Extracted data entries:
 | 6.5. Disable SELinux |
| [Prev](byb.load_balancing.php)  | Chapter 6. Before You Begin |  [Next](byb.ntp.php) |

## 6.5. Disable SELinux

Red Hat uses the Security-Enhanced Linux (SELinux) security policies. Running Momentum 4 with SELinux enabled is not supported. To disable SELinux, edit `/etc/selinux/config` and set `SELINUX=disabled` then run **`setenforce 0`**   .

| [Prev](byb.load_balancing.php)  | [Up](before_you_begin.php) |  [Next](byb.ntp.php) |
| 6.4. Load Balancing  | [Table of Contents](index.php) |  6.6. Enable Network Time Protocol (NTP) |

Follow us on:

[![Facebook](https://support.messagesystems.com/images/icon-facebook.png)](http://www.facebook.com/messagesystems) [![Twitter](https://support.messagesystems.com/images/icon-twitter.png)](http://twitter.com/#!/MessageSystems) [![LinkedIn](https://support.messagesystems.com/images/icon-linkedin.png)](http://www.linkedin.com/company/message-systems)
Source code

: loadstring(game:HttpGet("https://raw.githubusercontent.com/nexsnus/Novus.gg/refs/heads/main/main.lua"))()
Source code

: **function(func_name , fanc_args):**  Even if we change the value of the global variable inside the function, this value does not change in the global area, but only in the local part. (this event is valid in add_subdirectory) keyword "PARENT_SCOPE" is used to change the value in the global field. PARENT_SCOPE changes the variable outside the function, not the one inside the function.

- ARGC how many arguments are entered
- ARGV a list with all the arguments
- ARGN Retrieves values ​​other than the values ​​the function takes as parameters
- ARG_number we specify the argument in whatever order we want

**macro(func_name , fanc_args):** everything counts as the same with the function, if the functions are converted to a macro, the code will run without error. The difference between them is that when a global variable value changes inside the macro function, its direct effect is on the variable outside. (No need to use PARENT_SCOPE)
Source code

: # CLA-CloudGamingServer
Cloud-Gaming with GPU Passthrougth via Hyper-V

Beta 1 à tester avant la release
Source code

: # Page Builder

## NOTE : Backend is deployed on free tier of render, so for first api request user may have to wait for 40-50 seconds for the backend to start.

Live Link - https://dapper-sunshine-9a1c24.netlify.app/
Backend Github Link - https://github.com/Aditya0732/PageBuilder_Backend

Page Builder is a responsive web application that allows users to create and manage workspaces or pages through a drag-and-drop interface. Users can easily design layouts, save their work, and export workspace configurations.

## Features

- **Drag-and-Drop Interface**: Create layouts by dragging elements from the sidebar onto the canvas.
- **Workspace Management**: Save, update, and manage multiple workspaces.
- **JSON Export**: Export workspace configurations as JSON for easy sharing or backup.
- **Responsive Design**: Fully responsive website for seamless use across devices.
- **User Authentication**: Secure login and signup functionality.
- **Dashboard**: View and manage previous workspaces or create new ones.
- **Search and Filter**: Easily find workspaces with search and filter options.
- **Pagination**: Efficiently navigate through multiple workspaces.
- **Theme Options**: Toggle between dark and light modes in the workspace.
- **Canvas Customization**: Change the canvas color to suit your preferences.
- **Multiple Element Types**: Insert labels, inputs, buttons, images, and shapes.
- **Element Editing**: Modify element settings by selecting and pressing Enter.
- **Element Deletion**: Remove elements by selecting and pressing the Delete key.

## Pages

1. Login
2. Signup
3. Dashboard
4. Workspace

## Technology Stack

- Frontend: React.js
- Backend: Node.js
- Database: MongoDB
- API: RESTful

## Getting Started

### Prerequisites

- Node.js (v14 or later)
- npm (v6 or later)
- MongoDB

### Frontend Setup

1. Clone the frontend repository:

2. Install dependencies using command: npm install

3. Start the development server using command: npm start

- Exercise objective
Each entry in the data must be copied exactly.

- Solution to this exercise
 | 6.5. Disable SELinux |
| [Prev](byb.load_balancing.php)  | Chapter 6. Before You Begin |  [Next](byb.ntp.php) |

## 6.5. Disable SELinux

Red Hat uses the Security-Enhanced Linux (SELinux) security policies. Running Momentum 4 with SELinux enabled is not supported. To disable SELinux, edit `/etc/selinux/config` and set `SELINUX=disabled` then run **`setenforce 0`**   .

| [Prev](byb.load_balancing.php)  | [Up](before_you_begin.php) |  [Next](byb.ntp.php) |
| 6.4. Load Balancing  | [Table of Contents](index.php) |  6.6. Enable Network Time Protocol (NTP) |

Follow us on:

[![Facebook](https://support.messagesystems.com/images/icon-facebook.png)](http://www.facebook.com/messagesystems) [![Twitter](https://support.messagesystems.com/images/icon-twitter.png)](http://twitter.com/#!/MessageSystems) [![LinkedIn](https://support.messagesystems.com/images/icon-linkedin.png)](http://www.linkedin.com/company/message-systems)
Source code

: loadstring(game:HttpGet("https://raw.githubusercontent.com/nexsnus/Novus.gg/refs/heads/main/main.lua"))()
Source code

: **function(func_name , fanc_args):**  Even if we change the value of the global variable inside the function, this value does not change in the global area, but only in the local part. (this event is valid in add_subdirectory) keyword "PARENT_SCOPE" is used to change the value in the global field. PARENT_SCOPE changes the variable outside the function, not the one inside the function.

- ARGC how many arguments are entered
- ARGV a list with all the arguments
- ARGN Retrieves values ​​other than the values ​​the function takes as parameters
- ARG_number we specify the argument in whatever order we want

**macro(func_name , fanc_args):** everything counts as the same with the function, if the functions are converted to a macro, the code will run without error. The difference between them is that when a global variable value changes inside the macro function, its direct effect is on the variable outside. (No need to use PARENT_SCOPE)
Source code

: # CLA-CloudGamingServer
Cloud-Gaming with GPU Passthrougth via Hyper-V

Beta 1 à tester avant la release
Source code

: # Page Builder

## NOTE : Backend is deployed on free tier of render, so for first api request user may have to wait for 40-50 seconds for the backend to start.

Live Link - https://dapper-sunshine-9a1c24.netlify.app/
Backend Github Link - https://github.com/Aditya0732/PageBuilder_Backend

Page Builder is a responsive web application that allows users to create and manage workspaces or pages through a drag-and-drop interface. Users can easily design layouts, save their work, and export workspace configurations.

## Features

- **Drag-and-Drop Interface**: Create layouts by dragging elements from the sidebar onto the canvas.
- **Workspace Management**: Save, update, and manage multiple workspaces.
- **JSON Export**: Export workspace configurations as JSON for easy sharing or backup.
- **Responsive Design**: Fully responsive website for seamless use across devices.
- **User Authentication**: Secure login and signup functionality.
- **Dashboard**: View and manage previous workspaces or create new ones.
- **Search and Filter**: Easily find workspaces with search and filter options.
- **Pagination**: Efficiently navigate through multiple workspaces.
- **Theme Options**: Toggle between dark and light modes in the workspace.
- **Canvas Customization**: Change the canvas color to suit your preferences.
- **Multiple Element Types**: Insert labels, inputs, buttons, images, and shapes.
- **Element Editing**: Modify element settings by selecting and pressing Enter.
- **Element Deletion**: Remove elements by selecting and pressing the Delete key.

## Pages

1. Login
2. Signup
3. Dashboard
4. Workspace

## Technology Stack

- Frontend: React.js
- Backend: Node.js
- Database: MongoDB
- API: RESTful

## Getting Started

### Prerequisites

- Node.js (v14 or later)
- npm (v6 or later)
- MongoDB

### Frontend Setup

1. Clone the frontend repository:

2. Install dependencies using command: npm install

3. Start the development server using command: npm start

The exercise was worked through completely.